:: Records for the exercise ::

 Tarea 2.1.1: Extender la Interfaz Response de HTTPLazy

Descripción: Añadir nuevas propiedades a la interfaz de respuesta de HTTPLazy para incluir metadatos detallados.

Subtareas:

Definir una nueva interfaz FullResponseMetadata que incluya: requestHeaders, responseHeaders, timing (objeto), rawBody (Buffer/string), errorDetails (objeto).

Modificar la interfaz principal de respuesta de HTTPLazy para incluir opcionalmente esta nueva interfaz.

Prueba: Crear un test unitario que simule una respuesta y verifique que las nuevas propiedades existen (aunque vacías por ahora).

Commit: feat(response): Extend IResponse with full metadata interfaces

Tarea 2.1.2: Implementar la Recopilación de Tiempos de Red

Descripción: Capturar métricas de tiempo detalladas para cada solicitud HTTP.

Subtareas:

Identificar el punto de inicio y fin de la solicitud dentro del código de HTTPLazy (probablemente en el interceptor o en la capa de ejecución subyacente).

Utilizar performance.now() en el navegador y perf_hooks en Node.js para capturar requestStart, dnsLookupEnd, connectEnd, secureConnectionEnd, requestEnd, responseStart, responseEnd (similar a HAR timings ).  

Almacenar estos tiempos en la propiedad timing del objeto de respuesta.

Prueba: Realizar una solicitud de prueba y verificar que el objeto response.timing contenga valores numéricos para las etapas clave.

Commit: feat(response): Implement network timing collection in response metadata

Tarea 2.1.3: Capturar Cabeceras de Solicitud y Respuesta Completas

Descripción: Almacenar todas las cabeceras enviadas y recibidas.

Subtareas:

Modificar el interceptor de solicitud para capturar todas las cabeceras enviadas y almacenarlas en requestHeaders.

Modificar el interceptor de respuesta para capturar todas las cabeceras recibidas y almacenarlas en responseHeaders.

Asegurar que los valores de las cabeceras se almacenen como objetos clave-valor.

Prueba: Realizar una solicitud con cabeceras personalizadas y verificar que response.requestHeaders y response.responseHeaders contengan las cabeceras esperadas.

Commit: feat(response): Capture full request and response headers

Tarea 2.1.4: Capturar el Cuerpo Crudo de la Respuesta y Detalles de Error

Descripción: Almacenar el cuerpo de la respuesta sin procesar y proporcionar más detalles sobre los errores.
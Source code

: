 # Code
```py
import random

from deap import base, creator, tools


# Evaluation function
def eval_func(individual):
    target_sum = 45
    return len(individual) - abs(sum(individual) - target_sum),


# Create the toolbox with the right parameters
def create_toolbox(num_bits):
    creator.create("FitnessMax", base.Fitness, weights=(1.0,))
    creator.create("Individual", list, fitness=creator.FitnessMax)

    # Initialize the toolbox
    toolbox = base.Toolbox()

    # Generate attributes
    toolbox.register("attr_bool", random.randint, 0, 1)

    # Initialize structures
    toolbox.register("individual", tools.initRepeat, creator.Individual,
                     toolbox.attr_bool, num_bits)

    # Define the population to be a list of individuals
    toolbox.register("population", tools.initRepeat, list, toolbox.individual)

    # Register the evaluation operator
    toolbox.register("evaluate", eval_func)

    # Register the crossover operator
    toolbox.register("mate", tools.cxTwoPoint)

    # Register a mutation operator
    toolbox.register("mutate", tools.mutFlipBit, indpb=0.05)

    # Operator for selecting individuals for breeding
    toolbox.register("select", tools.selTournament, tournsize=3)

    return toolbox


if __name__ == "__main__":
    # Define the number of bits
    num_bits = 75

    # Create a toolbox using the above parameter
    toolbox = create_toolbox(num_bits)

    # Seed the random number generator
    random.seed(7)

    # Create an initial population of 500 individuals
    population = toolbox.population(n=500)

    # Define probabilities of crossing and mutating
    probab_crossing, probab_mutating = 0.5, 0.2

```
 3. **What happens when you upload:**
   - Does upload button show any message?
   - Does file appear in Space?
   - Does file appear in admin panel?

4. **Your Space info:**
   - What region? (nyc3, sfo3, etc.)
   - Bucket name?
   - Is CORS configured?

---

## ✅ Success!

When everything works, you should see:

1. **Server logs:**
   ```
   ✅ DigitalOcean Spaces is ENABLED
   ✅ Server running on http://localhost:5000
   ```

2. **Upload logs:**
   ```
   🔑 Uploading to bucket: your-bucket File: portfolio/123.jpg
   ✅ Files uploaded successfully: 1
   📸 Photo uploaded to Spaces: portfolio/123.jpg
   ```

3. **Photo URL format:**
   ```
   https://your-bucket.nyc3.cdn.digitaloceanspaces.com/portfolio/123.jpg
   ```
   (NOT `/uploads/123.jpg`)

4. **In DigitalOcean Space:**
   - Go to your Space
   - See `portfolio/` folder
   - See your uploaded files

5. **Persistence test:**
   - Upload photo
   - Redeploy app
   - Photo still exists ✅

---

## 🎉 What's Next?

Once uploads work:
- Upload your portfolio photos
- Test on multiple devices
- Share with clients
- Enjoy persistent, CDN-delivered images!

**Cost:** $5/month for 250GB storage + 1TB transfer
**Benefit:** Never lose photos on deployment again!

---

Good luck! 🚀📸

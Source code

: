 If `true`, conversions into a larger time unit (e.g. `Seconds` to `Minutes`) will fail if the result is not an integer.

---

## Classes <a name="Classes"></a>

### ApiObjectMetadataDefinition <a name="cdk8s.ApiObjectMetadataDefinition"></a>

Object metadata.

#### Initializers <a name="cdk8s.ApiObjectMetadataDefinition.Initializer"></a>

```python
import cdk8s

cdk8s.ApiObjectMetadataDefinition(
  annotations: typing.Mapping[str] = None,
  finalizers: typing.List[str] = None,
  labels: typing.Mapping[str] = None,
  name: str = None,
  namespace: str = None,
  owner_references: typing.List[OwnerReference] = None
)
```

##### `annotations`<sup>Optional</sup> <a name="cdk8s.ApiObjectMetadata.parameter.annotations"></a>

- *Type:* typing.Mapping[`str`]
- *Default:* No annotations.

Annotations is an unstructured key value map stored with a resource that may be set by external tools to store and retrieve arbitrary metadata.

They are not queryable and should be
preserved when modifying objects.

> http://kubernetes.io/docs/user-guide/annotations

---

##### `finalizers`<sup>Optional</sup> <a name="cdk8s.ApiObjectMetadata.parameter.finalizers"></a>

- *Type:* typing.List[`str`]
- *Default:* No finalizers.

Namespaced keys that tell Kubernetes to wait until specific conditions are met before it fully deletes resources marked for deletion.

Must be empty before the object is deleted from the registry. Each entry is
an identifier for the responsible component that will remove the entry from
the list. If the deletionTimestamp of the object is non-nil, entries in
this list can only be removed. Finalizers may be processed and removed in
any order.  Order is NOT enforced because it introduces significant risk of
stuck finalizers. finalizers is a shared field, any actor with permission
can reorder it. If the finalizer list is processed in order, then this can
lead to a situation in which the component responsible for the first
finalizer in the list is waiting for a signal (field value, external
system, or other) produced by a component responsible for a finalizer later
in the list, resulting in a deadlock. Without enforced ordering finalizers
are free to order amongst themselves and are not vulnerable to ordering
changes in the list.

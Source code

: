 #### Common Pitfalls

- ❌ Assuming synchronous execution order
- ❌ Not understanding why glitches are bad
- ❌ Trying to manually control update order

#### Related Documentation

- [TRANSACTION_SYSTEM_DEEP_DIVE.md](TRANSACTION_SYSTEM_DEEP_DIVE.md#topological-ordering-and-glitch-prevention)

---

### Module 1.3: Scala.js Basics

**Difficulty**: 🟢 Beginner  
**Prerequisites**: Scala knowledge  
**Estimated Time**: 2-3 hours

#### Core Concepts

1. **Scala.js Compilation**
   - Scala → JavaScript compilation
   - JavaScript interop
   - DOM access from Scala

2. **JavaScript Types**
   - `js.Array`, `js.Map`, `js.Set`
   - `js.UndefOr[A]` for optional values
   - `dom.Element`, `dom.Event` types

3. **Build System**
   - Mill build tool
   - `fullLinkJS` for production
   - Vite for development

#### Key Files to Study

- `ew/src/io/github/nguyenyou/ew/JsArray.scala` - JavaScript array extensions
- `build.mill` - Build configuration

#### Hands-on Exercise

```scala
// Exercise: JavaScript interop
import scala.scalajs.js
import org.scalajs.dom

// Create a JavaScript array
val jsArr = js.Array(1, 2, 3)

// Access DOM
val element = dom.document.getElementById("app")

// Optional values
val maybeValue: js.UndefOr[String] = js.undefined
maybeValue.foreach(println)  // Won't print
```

:::

Exercise directions: Search the records for the word "clave" and copy out every line that holds it.

Expected output:
Prueba: Realizar una solicitud de prueba y verificar que el objeto response.timing contenga valores numéricos para las etapas clave.
Asegurar que los valores de las cabeceras se almacenen como objetos clave-valor.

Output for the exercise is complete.